Let us now write a brief and informal statement that summarizes two (of the three) key qualities the operator \(P(D)^2\)¹ will have. In the statement below, we will assume that \(\frac{2\beta^2}{n}\mathsf{Tr}[D^{-2}] = 1\).

\[\begin{align*} \text{[Idealized operator norm]:}& \quad\quad \mathsf{maxSpec}\left(\sqrt{2}\beta S - D\right) = \frac{2\beta^2}{n}\mathsf{Tr}[D^{-1}]\,. \\ \text{[Large-overlap with top-eigenspace]:} & \quad\quad \frac{1}{n}\left\langle P(D)^2,(\widetilde{a(D)}-(2\beta A_{sym} - D))^2\right\rangle \le \frac{O_\beta(\mathsf{Tr}[D^{-4}])}{n^{1.03}}\,. \end{align*}\]

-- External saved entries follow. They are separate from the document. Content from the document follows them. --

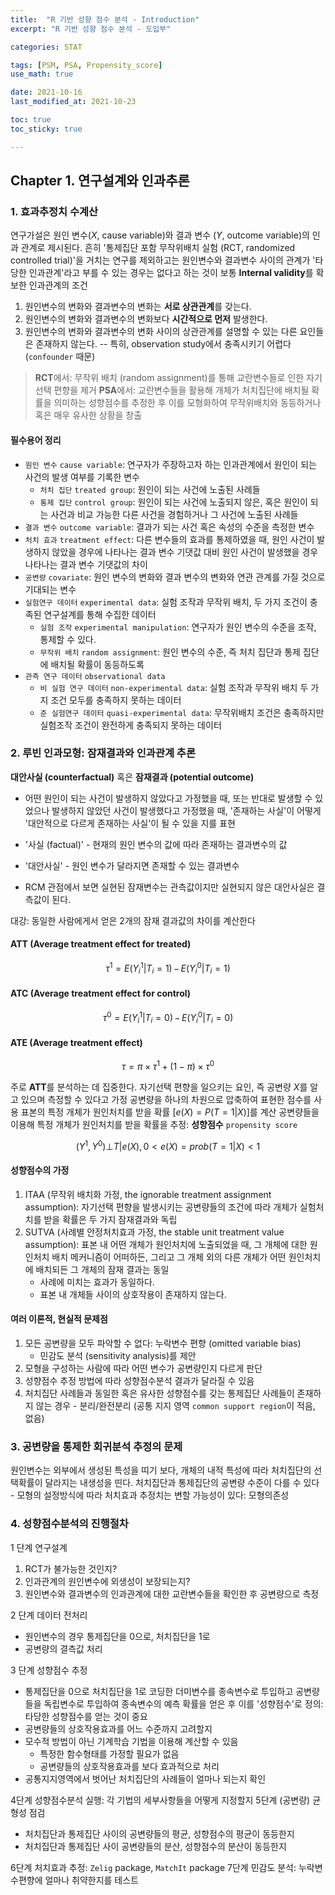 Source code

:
 ```yaml
---
title:  "R 기반 성향 점수 분석 - Introduction"
excerpt: "R 기반 성향 점수 분석 - 도입부"

categories: STAT

tags: [PSM, PSA, Propensity_score]
use_math: true

date: 2021-10-16
last_modified_at: 2021-10-23

toc: true
toc_sticky: true

---
```


## Chapter 1. 연구설계와 인과추론

### 1. 효과추정치 수계산

연구가설은 원인 변수($X$, cause variable)와 결과 변수 ($Y$, outcome variable)의 인과 관계로 제시된다.
흔히 '통제집단 포함 무작위배치 실험 (RCT, randomized controlled trial)'을 거치는 연구를 제외하고는 원인변수와 결과변수 사이의 관계가 '타당한 인과관계'라고 부를 수 있는 경우는 없다고 하는 것이 보통
**Internal validity**를 확보한 인과관계의 조건

1. 원인변수의 변화와 결과변수의 변화는 **서로 상관관계**를 갖는다.
2. 원인변수의 변화와 결과변수의 변화보다 **시간적으로 먼저** 발생한다.
3. 원인변수의 변화와 결과변수의 변화 사이의 상관관계를 설명할 수 있는 다른 요인들은 존재하지 않는다.  -- 특히, observation study에서 충족시키기 어렵다 (`confounder` 때문)

>**RCT**에서: 무작위 배치 (random assignment)를 통해 교란변수들로 인한 자기선택 편향을 제거
>**PSA**에서: 교란변수들을 활용해 개체가 처치집단에 배치될 확률을 의미하는 성향점수를 추정한 후 이를 모형화하여 무작위배치와 동등하거나 혹은 매우 유사한 상황을 창출

#### 필수용어 정리

- `원인 변수` `cause variable`: 연구자가 주장하고자 하는 인과관계에서 원인이 되는 사건의 발생 여부를 기록한 변수
  - `처치 집단` `treated group`: 원인이 되는 사건에 노출된 사례들
  - `통제 집단` `control group`: 원인이 되는 사건에 노출되지 않은, 혹은 원인이 되는 사건과 비교 가능한 다른 사건을 경험하거나 그 사건에 노출된 사례들
- `결과 변수` `outcome variable`: 결과가 되는 사건 혹은 속성의 수준을 측정한 변수
- `처치 효과` `treatment effect`: 다른 변수들의 효과를 통제하였을 때, 원인 사건이 발생하지 않았을 경우에 나타나는 결과 변수 기댓값 대비 원인 사건이 발생했을 경우 나타나는 결과 변수 기댓값의 차이
- `공변량` `covariate`: 원인 변수의 변화와 결과 변수의 변화와 연관 관계를 가질 것으로 기대되는 변수
- `실험연구 데이터` `experimental data`: 실험 조작과 무작위 배치, 두 가지 조건이 충족된 연구설계를 통해 수집한 데이터
  - `실험 조작` `experimental manipulation`: 연구자가 원인 변수의 수준을 조작, 통제할 수 있다.
  - `무작위 배치` `random assignment`: 원인 변수의 수준, 즉 처치 집단과 통제 집단에 배치될 확률이 동등하도록
- `관측 연구 데이터` `observational data`
  - `비 실험 연구 데이터` `non-experimental data`: 실험 조작과 무작위 배치 두 가지 조건 모두를 충족하지 못하는 데이터
  - `준 실험연구 데이터` `quasi-experimental data`: 무작위배치 조건은 충족하지만 실험조작 조건이 완전하게 충족되지 못하는 데이터

### 2. 루빈 인과모형: 잠재결과와 인과관계 추론

**대안사실 (counterfactual)** 혹은 **잠재결과 (potential outcome)**

- 어떤 원인이 되는 사건이 발생하지 않았다고 가정했을 때, 또는 반대로 발생할 수 있었으나 발생하지 않았던 사건이 발생했다고 가정했을 때, '존재하는 사실'이 어떻게 '대안적으로 다르게 존재하는 사실'이 될 수 있을 지를 표현
- '사실 (factual)' - 현재의 원인 변수의 값에 따라 존재하는 결과변수의 값
- '대안사실' - 원인 변수가 달라지면 존재할 수 있는 결과변수

- RCM 관점에서 보면 실현된 잠재변수는 관측값이지만 실현되지 않은 대안사실은 결측값이 된다.

대강: 동일한 사람에게서 얻은 2개의 잠재 결과값의 차이를 계산한다

#### ATT (Average treatment effect for treated)

$$\tau^1=E(Y_i^1|T_i=1)\,-\,E(Y_i^0|T_i=1)$$

#### ATC (Average treatment effect for control)

$$\tau^0=E(Y_i^1|T_i=0)\,-\,E(Y_i^0|T_i=0)$$

#### ATE (Average treatment effect)

$$\tau=\pi\times\tau^1+(1-\pi)\times\tau^0$$

주로 **ATT**를 분석하는 데 집중한다.
자기선택 편향을 일으키는 요인, 즉 공변량 $X$를 알고 있으며 측정할 수 있다고 가정
공변량을 하나의 차원으로 압축하여 표현한 점수를 사용
표본의 특정 개체가 원인처치를 받을 확률 $[e(X)=P(T=1|X)]$를 계산
공변량들을 이용해 특정 개체가 원인처치를 받을 확률을 추정: **성향점수** `propensity score`
  
$$(Y^1, Y^0)\bot T|e(X),\,0<e(X)=prob(T=1|X)<1$$

#### 성향점수의 가정

1) ITAA (무작위 배치화 가정, the ignorable treatment assignment assumption): 자기선택 편향을 발생시키는 공변량들의 조건에 따라 개체가 실험처치를 받을 확률은 두 가지 잠재결과와 독립  
2) SUTVA (사례별 안정처치효과 가정, the stable unit treatment value assumption): 표본 내 어떤 개체가 원인처치에 노출되었을 때, 그 개체에 대한 원인처치 배치 메커니즘이 어떠하든, 그리고 그 개체 외의 다른 개체가 어떤 원인처치에 배치되든 그 개체의 잠재 결과는 동일
    - 사례에 미치는 효과가 동일하다.
    - 표본 내 개체들 사이의 상호작용이 존재하지 않는다.

#### 여러 이론적, 현실적 문제점

1) 모든 공변량을 모두 파악할 수 없다: 누락변수 편향 (omitted variable bias)  
    - 민감도 분석 (sensitivity analysis)를 제안  
2) 모형을 구성하는 사람에 따라 어떤 변수가 공변량인지 다르게 판단  
3) 성향점수 추정 방법에 따라 성향점수분석 결과가 달라질 수 있음  
4) 처치집단 사례들과 동일한 혹은 유사한 성향점수를 갖는 통제집단 사례들이 존재하지 않는 경우 - 분리/완전분리 (공통 지지 영역 `common support region`이 적음, 없음)

### 3. 공변량을 통제한 회귀분석 추정의 문제

원인변수는 외부에서 생성된 특성을 띠기 보다, 개체의 내적 특성에 따라 처치집단의 선택확률이 달라지는 내생성을 띤다.
처치집단과 통제집단의 공변량 수준이 다를 수 있다 - 모형의 설정방식에 따라 처치효과 추정치는 변할 가능성이 있다: 모형의존성

### 4. 성향점수분석의 진행절차

1 단계 연구설계

  1) RCT가 불가능한 것인지?
  2) 인과관계의 원인변수에 외생성이 보장되는지?
  3) 원인변수와 결과변수의 인과관계에 대한 교란변수들을 확인한 후 공변량으로 측정

2 단계 데이터 전처리

- 원인변수의 경우 통제집단을 0으로, 처치집단을 1로
- 공변량의 결측값 처리

3 단계 성향점수 추정

- 통제집단을 0으로 처치집단을 1로 코딩한 더미변수를 종속변수로 투입하고 공변량들을 독립변수로 투입하여 종속변수의 예측 확률을 얻은 후 이를 '성향점수'로 정의: 타당한 성향점수를 얻는 것이 중요
- 공변량들의 상호작용효과를 어느 수준까지 고려할지
- 모수적 방법이 아닌 기계학습 기법을 이용해 계산할 수 있음
  - 특정한 함수형태를 가정할 필요가 없음
  - 공변량들의 상호작용효과를 보다 효과적으로 처리
- 공통지지영역에서 벗어난 처치집단의 사례들이 얼마나 되는지 확인

4단계 성향점수분석 실행: 각 기법의 세부사항들을 어떻게 지정할지
5단계 (공변량) 균형성 점검

- 처치집단과 통제집단 사이의 공변량들의 평균, 성향점수의 평균이 동등한지
- 처치집단과 통제집단 사이 공변량들의 분산, 성향점수의 분산이 동등한지

6단계 처치효과 추정: `Zelig` package, `MatchIt` package
7단계 민감도 분석: 누락변수편향에 얼마나 취약한지를 테스트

The notation \(O_\beta(\cdot)\) suppresses the dependencies on \(\beta = O(1/\epsilon)\) for terms that decay sufficiently fast in \(n\). For technical reasons, \(\widetilde{a(D)}\) is not exactly \(\mathsf{maxSpec}\left(\sqrt{2}\beta S - D\right)\), but a small perturbation around it whereby,

\[\begin{equation} \left| \widetilde{a(D)} - \frac{2\beta^2}{n}\mathsf{Tr}[D^{-1}] \right| \le \frac{O_\beta\left(\mathsf{Tr}[D^{-3}]\right)}{n^{1.02}}\,. \end{equation}\]

By putting the two statements above together with the observation that \(P(D)^2\) projects into the top-eigenspace of \(\sqrt{2}\beta S - D\), one can reasonably believe that

\[\begin{equation} \frac{1}{n} \|P(D) - \Pi_{\delta'}\left(2\beta A_{sym} - D\right)\|_F^2 \le \mathsf{small} \,, \end{equation}\]

where \(\Pi_{\delta'}\left(\sqrt{2}\beta S - D\right)\) is a projector into the top-\(\delta' n\) dimensional eigenspace of the spectrum of \(2\beta A_{sym} - D\).

We will now give overviews of the proofs for the two statements above. Giving the actual detailed proofs would require introducing various definitions, technical facts and auxiliary lemmata about non-commutative \(\mathcal{L}^p\) spaces, the Cauchy-Stieljtes transform (denoted for the spectral measure of an operator \(A\) as \(g_A(z)\)), the \(R\)-transform and analytic subordination. Consequently, we will try to sketch the main ideas with minimal possible reference to the underlying formalism. That being said, it is simply impossible to explain even the ideas without invoking some basic terminology¹. Therefore, those readers that are satisfied with the two statements above may freely skip the rest of this subsection without any loss of ability to following the remaining two subsections in this post.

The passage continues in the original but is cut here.